Русской символизм парадоксальным образом развивался в культурно-исторической связи как с православно-христианской традицией, так и с наследием нигилистической, революционно-утопической мысли. Ведущие представители символизма тяготели и к христианской символико-мифологической стихии, сильно и богато развитой в лоне отечественного православия, и к декадентской интерпретации христианства, доходя зачастую до религиозного анархизма и бунта против традиционных ценностей. Благодаря тому, что рассматриваемое течение соприкасалось сразу с двумя структурообразующими началами русской культурной жизни оно стало ее осевой линией, многогранно влияя на творческую интеллигенцию.
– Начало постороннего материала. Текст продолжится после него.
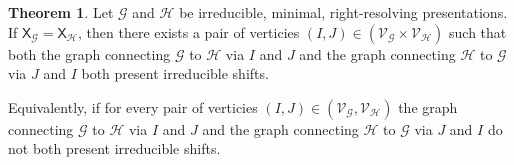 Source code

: \documentclass{article}
\newcommand{\Gc}{\mathcal{G}}  %
\newcommand{\Hc}{\mathcal{H}}  %
\newcommand{\Vc}{\mathcal{V}}
\newcommand{\shift}[1]{\mathsf{X}_{#1}}
\theoremstyle{definition}
\newtheorem{theorem}{Theorem}
\begin{document}
    \begin{theorem}
        Let \(\Gc\) and \(\Hc\) be irreducible, minimal, right-resolving presentations. 
        If \(\shift{\Gc} = \shift{\Hc}\), then there exists a pair
        of verticies \((I, J) \in (\Vc_\Gc \times \Vc_\Hc)\) such that both the graph connecting \(\Gc\) to \(\Hc\) via 
        \(I\) and \(J\) and the graph connecting \(\Hc\) to \(\Gc\) via \(J\) and \(I\) both 
        present irreducible shifts.

        Equivalently, if for every pair of verticies \((I, J) \in (\Vc_\Gc, \Vc_\Hc)\) 
        the graph connecting \(\Gc\) to \(\Hc\) via \(I\) and \(J\) 
        and the graph connecting \(\Hc\) to \(\Gc\) via \(J\) and \(I\)
        do not both present irreducible shifts.
    \end{theorem}
\end{document}
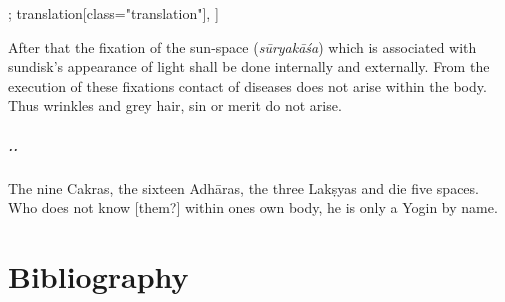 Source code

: \begin{alignment}[
  texts=edition[class="edition"];
  translation[class="translation"],
  ]
\begin{edition}
  \end{edition}
  \begin{translation}
    \begin{tlate}
\noindent
After that the fixation of the sun-space (\textit{sūryakāśa}) which is associated with sundisk's appearance of light shall be done internally and externally. From the execution of these fixations contact of diseases does not arise within the body. Thus wrinkles and grey hair, sin or merit do not arise.
 
\paragraph{.\textsuperscript{}.} The nine Cakras, the sixteen Adhāras, the three Lakṣyas and die five spaces. Who does not know [them?] within ones own body, he is only a Yogin by name.
    \end{tlate}
  \end{translation}
\end{alignment}


\chapter{Bibliography}
 \label{sec:bibli}
   \clearpage
\newpage 
\thispagestyle{empty}
\quad  \addtocounter{page}{-1}

\printbibliography[heading=subbibintoc, title=Consulted Manuskripts, keyword=codex]

\printbibliography[heading=subbibintoc, title=Printed Editions, keyword=printsource]

\printbibliography[heading=subbibintoc, title=Secondary Literature, keyword=seclit]

\printbibliography[heading=subbibintoc, title=Online Sources, keyword=onlinesource]






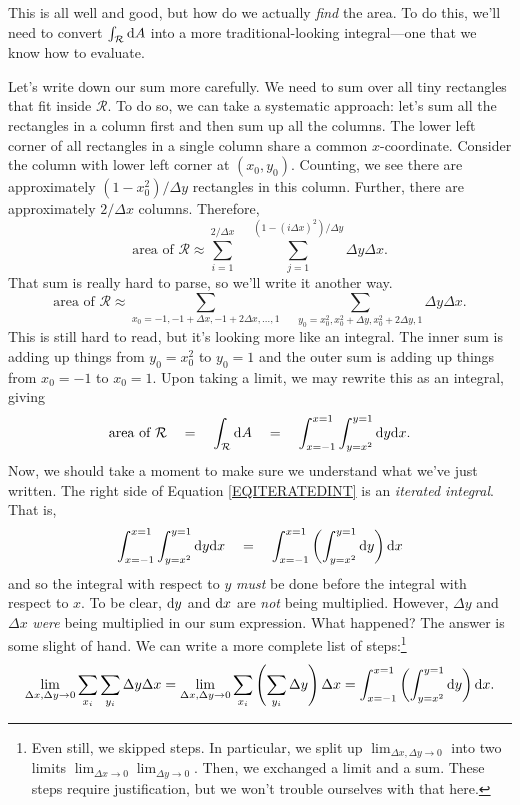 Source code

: This is all well and good, but how do we actually \emph{find} the area.  To do this, we'll
need to convert $\int_{\mathcal R}\mathrm{d} A$ into a more traditional-looking integral---one that we
know how to evaluate.

Let's write down our sum more carefully.  We need to sum over all tiny rectangles that fit inside
$\mathcal R$.  To do so, we can take a systematic approach: let's sum all the rectangles
in a column first and then sum up all the columns.  The lower left corner of all 
rectangles in a single column share a common $x$-coordinate.  Consider
the column with lower left corner at $(x_0,y_0)$.  Counting, we see there
are approximately $(1-x_0^2)/\Delta y$ rectangles in this column.  Further, there are approximately
$2/\Delta x$ columns.  Therefore,
\[
	\text{area of }\mathcal R\approx 
	\sum_{i=1}^{2/\Delta x}\quad\sum_{j=1}^{(1-(i\Delta x)^2)/\Delta y} \Delta y\Delta x.
\]
That sum is really hard to parse, so we'll write it another way.
\[
	\text{area of }\mathcal R\approx
	\sum_{x_0=-1,-1+\Delta x,-1+2\Delta x,\ldots,1}
	\quad
	\sum_{y_0=x_0^2,x_0^2+\Delta y,x_0^2+2\Delta y,1}
	\Delta y\Delta x.
\]
This is still hard to read, but it's looking more like an integral.  The inner sum
is adding up things from $y_0=x_0^2$ to $y_0=1$ and the outer sum is adding up
things from $x_0=-1$ to $x_0=1$.  Upon taking a limit, we may rewrite this as an
integral, giving
\begin{equation}
	\label{EQITERATEDINT}
	\text{area of }\mathcal R\quad
	=\quad
	\int_{\mathcal R}\mathrm{d} A \quad =\quad \int_{x=-1}^{x=1}\int_{y=x^2}^{y=1} \mathrm{d} y\mathrm{d} x.
\end{equation}
Now, we should take a moment to make sure we understand what we've just written.  The
right side of Equation \eqref{EQITERATEDINT} is an \emph{iterated integral}.
That is,
\[
	\int_{x=-1}^{x=1}\int_{y=x^2}^{y=1} \mathrm{d} y\mathrm{d} x
	\quad 
	=
	\quad \int_{x=-1}^{x=1}\left(\int_{y=x^2}^{y=1} \mathrm{d} y\right)\mathrm{d} x
\]
and so the integral with respect to $y$ \emph{must} be done before the integral with respect to $x$.
To be clear, $\mathrm{d} y$ and $\mathrm{d} x$ are \emph{not} being multiplied.  However, $\Delta y$ and $\Delta x$ 
\emph{were} being multiplied in our sum expression.  What happened?  The answer is some slight of
hand.  We can write a more complete list of steps:\footnote{ Even still, we skipped steps.
In particular, we split up $\lim_{\Delta x,\Delta y\to 0}$ into two limits 
$\lim_{\Delta x\to 0}\lim_{\Delta y\to 0}$.  Then, we exchanged a limit and a sum.  These
steps require justification, but we won't trouble ourselves with that here.}
\[
	\lim_{\Delta x,\Delta y\to 0} \sum_{x_i}\sum_{y_i} \Delta y\Delta x
	=
	\lim_{\Delta x,\Delta y\to 0} \sum_{x_i}\left(\sum_{y_i} \Delta y\right)\Delta x
	=\int_{x=-1}^{x=1}\left(\int_{y=x^2}^{y=1} \mathrm{d} y\right)\mathrm{d} x.
\]

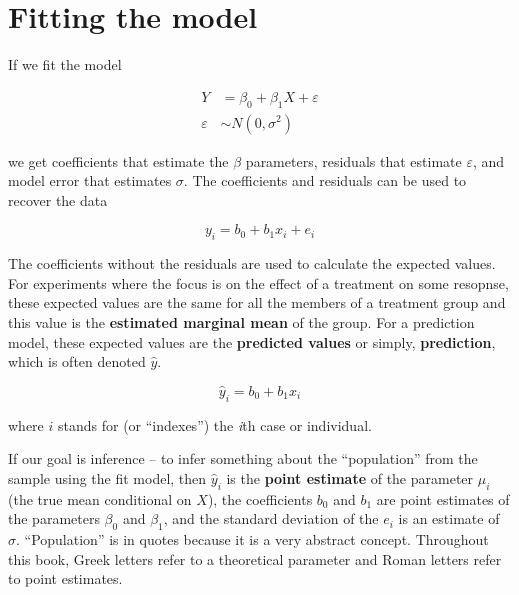 \documentclass[]{book}
\begin{document}
\hypertarget{fitting-the-model}{%
\section{Fitting the model}\label{fitting-the-model}}

If we fit the model

\begin{align}
Y &= \beta_0 + \beta_1 X + \varepsilon\\
\varepsilon &\sim N(0, \sigma^2)
\end{align}

we get coefficients that estimate the \(\beta\) parameters, residuals that estimate \(\varepsilon\), and model error that estimates \(\sigma\). The coefficients and residuals can be used to recover the data

\begin{equation}
y_i = b_0 + b_1 x_i + e_i
\end{equation}

The coefficients without the residuals are used to calculate the expected values. For experiments where the focus is on the effect of a treatment on some resopnse, these expected values are the same for all the members of a treatment group and this value is the \textbf{estimated marginal mean} of the group. For a prediction model, these expected values are the \textbf{predicted values} or simply, \textbf{prediction}, which is often denoted \(\hat{y}\).

\begin{equation}
\hat{y}_i = b_0 + b_1 x_i
\end{equation}

where \(i\) stands for (or ``indexes'') the \emph{i}th case or individual.

If our goal is inference -- to infer something about the ``population'' from the sample using the fit model, then \(\hat{y}_i\) is the \textbf{point estimate} of the parameter \(\mu_i\) (the true mean conditional on \(X\)), the coefficients \(b_0\) and \(b_1\) are point estimates of the parameters \(\beta_0\) and \(\beta_1\), and the standard deviation of the \(e_i\) is an estimate of \(\sigma\). ``Population'' is in quotes because it is a very abstract concept. Throughout this book, Greek letters refer to a theoretical parameter and Roman letters refer to point estimates.
\end{document}
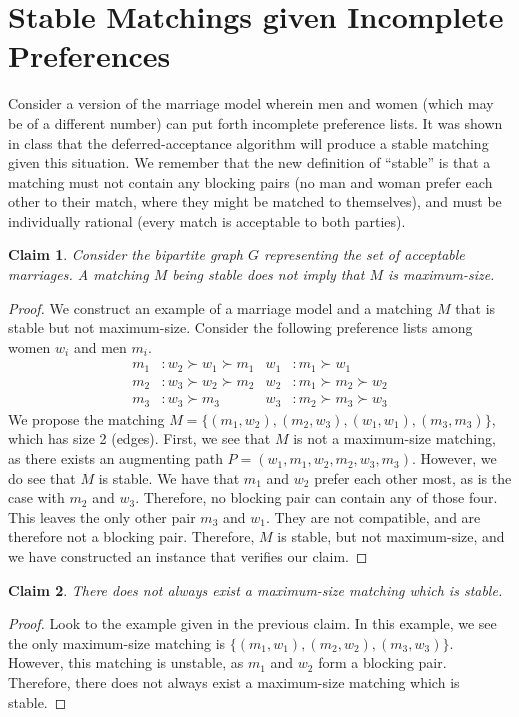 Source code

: \documentclass[12pt]{article}
\newtheorem*{claim}{Claim}
\begin{document}
\section{Stable Matchings given Incomplete Preferences}
Consider a version of the marriage model wherein men and women (which may be of a different number) can put forth incomplete preference lists. It was shown in class that the deferred-acceptance algorithm will produce a stable matching given this situation. We remember that the new definition of ``stable'' is that a matching must not contain any blocking pairs (no man and woman prefer each other to their match, where they might be matched to themselves), and must be individually rational (every match is acceptable to both parties).
\begin{claim}
Consider the bipartite graph $G$ representing the set of acceptable marriages. A matching $M$ being stable does not imply that $M$ is maximum-size.
\end{claim}
\begin{proof}
We construct an example of a marriage model and a matching $M$ that is stable but not maximum-size.
Consider the following preference lists among women $w_i$ and men $m_i$.
\begin{align*}
m_1 &: w_2 \succ w_1 \succ m_1 & w_1 &: m_1 \succ w_1\\
m_2 &: w_3 \succ w_2 \succ m_2 & w_2 &: m_1 \succ m_2 \succ w_2\\
m_3 &: w_3 \succ m_3           & w_3 &: m_2 \succ m_3 \succ w_3
\end{align*}
We propose the matching $M = \{(m_1, w_2), (m_2, w_3), (w_1, w_1), (m_3, m_3)\}$, which has size 2 (edges). First, we see that $M$ is not a maximum-size matching, as there exists an augmenting path $P = (w_1, m_1, w_2, m_2, w_3, m_3)$. However, we do see that $M$ is stable. We have that $m_1$ and $w_2$ prefer each other most, as is the case with $m_2$ and $w_3$. Therefore, no blocking pair can contain any of those four. This leaves the only other pair $m_3$ and $w_1$. They are not compatible, and are therefore not a blocking pair. Therefore, $M$ is stable, but not maximum-size, and we have constructed an instance that verifies our claim.
\end{proof}

\begin{claim}
There does not always exist a maximum-size matching which is stable.
\end{claim}
\begin{proof}
Look to the example given in the previous claim. In this example, we see the only maximum-size matching is $\{(m_1, w_1), (m_2, w_2), (m_3, w_3)\}$. However, this matching is unstable, as $m_1$ and $w_2$ form a blocking pair. Therefore, there does not always exist a maximum-size matching which is stable.
\end{proof}
\end{document}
Символизм обогатил проблематику религиозной философии, арсенал средств художественного творчества, стимулировал и формирование русского авангарда, и реабилитацию реалистических течений, и оказал воздействие на стилистику пролетарской поэзии более позднего периода.
Однако, возникнув на стыке двух мало совместимых типов мировоззрения, символизм сам по себе был внутренне противоречив и лишен возможностей органического развития по пути культурного синтеза. Внутри символистского миросозерцания нарастал неминуемый кризис.
[1] См.: Белый Андрей. Между двух революций. — М.: Худ. Литература, 1990. С.189-190.